General inclusion criteria:

  • being in a heterosexual relationship for two years or more
  • agreement to participate in the study
  • recurrent depression (ICD-10 F33.0 or F33.1, depressed females of the patient couples only)
  • agreement of the patient couples to be randomized into the two treatment arms
  • no mental disorders (healthy control group only)

General exclusion criteria:

  • severe acute and chronic psychological ( suicidal tendency, acute affective bipolar disorders) or physical disorder (chronic diseases, severe diseases such as endocrinological, neurological, nephrological or hepatic disorders)
  • being pregnant
  • heavy smoking (more than 20 cigarettes daily) or alcohol abuse
  • substance related abuse and addiction
  • enrolling current couple therapy
  • enrolling current individual therapy (except of probatory phase)
  • enrolling current mindfulness or compassion based group training

Study Plan

This section provides details of the study plan, including how the study is designed and what the study is measuring.
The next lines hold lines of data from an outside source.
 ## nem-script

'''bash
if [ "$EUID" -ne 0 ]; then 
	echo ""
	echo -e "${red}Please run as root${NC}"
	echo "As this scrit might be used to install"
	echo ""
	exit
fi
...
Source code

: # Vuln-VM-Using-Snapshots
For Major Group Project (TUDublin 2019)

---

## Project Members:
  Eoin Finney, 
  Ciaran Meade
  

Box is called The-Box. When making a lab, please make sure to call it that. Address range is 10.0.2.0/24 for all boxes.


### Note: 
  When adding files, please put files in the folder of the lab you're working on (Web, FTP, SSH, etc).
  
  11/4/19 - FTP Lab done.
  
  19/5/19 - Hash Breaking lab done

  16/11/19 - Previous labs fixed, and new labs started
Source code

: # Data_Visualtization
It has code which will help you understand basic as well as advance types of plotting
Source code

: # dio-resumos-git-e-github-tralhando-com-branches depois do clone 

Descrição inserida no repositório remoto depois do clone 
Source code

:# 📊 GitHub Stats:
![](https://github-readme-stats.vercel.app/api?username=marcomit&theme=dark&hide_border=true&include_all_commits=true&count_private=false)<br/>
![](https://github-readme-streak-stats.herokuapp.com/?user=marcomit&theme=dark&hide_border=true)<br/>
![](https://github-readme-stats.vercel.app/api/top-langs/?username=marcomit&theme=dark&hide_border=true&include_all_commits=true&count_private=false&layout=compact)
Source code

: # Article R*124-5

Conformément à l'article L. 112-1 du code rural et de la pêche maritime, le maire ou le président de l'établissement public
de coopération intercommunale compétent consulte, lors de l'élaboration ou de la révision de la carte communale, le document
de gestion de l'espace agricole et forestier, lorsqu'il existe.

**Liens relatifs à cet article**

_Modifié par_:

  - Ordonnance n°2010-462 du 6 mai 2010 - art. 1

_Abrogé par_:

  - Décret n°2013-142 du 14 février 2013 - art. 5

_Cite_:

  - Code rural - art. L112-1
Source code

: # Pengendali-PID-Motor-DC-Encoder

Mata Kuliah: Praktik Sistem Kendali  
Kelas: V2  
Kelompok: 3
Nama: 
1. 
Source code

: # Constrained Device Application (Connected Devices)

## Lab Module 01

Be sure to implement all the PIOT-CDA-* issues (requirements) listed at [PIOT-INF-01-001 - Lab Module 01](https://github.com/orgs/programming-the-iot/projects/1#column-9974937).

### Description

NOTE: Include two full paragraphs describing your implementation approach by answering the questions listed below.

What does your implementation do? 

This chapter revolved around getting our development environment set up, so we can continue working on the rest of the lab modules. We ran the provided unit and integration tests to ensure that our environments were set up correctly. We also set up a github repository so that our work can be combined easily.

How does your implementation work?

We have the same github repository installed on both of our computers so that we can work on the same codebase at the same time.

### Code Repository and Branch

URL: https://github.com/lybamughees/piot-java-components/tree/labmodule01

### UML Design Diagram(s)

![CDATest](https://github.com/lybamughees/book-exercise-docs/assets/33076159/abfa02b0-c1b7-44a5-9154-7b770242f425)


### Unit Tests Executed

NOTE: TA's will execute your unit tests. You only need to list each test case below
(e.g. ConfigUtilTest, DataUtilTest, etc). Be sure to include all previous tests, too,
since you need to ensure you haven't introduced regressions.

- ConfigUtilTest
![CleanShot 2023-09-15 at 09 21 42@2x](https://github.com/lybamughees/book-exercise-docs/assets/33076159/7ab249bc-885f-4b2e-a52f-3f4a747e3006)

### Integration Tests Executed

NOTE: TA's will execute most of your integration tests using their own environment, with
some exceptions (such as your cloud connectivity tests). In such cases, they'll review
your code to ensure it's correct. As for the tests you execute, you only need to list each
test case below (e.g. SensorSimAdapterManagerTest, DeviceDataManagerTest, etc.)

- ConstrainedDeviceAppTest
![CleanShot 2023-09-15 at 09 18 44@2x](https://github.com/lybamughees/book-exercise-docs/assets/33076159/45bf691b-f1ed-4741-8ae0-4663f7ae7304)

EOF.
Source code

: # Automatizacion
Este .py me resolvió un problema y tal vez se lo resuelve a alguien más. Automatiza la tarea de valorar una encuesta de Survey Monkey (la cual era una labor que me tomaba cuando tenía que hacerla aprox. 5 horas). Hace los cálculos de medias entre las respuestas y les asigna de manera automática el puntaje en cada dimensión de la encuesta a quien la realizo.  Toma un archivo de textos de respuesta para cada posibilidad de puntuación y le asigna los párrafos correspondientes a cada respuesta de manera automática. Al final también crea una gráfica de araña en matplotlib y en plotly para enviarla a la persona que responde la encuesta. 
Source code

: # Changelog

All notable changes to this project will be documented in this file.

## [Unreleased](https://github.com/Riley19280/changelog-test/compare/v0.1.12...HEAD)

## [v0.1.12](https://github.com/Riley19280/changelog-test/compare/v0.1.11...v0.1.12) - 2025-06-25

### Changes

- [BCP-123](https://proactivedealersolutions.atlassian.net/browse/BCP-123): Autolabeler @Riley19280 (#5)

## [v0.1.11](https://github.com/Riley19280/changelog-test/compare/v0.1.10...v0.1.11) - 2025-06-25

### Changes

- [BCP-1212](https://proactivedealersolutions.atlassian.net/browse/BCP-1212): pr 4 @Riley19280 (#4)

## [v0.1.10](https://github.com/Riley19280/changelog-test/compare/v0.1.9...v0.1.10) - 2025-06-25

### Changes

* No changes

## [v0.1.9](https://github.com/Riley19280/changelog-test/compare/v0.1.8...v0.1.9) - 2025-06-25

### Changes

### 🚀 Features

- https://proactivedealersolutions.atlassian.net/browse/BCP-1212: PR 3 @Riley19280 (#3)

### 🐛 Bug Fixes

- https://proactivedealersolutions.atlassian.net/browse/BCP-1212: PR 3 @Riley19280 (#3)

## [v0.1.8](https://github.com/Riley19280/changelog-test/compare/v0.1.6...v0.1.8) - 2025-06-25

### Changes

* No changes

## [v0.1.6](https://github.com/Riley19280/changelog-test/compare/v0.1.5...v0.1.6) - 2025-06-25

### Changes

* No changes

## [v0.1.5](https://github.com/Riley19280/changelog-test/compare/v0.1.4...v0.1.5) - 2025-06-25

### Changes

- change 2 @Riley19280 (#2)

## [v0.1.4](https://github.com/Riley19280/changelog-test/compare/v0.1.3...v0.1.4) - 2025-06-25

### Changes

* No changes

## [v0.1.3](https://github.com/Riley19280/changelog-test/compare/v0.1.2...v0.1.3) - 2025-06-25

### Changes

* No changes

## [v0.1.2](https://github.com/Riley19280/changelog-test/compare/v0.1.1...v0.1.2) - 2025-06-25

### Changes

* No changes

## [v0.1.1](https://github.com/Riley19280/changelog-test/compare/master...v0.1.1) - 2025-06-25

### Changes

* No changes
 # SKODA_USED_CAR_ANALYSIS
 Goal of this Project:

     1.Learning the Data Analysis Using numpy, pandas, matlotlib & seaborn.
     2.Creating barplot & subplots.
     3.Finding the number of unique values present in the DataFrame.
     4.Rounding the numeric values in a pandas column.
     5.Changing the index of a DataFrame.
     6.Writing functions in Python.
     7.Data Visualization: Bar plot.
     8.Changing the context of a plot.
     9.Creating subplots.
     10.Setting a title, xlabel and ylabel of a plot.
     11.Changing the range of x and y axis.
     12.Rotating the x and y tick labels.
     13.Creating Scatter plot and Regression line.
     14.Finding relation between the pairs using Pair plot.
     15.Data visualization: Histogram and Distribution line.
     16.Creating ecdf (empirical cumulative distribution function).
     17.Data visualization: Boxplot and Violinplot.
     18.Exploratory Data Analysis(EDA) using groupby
How is the study designed?

Design Details

  • Primary Purpose: Treatment
  • Allocation: Randomized
  • Interventional Model: Parallel Assignment
  • Masking: None (Open Label)

Arms and Interventions

Participant Group / Arm
Intervention / Treatment
Experimental: CBCT® for Couples

The CBCT® (Cognitively Based Compassion-Training) for couples (CBCT®-fC) consists of a ten-week training program with a 2h group session weekly and daily home practice based on prerecorded guided mediations (Emory University, Atlanta, USA; Ozawa-de Silva & Negi, 2013). The ten weeks start with an overview and a take-home ideas for continuing practice. Furthermore the first and the 3rd module will be repeated once resulting in a total of ten weeks. Further couple- and dyadic exercises are added.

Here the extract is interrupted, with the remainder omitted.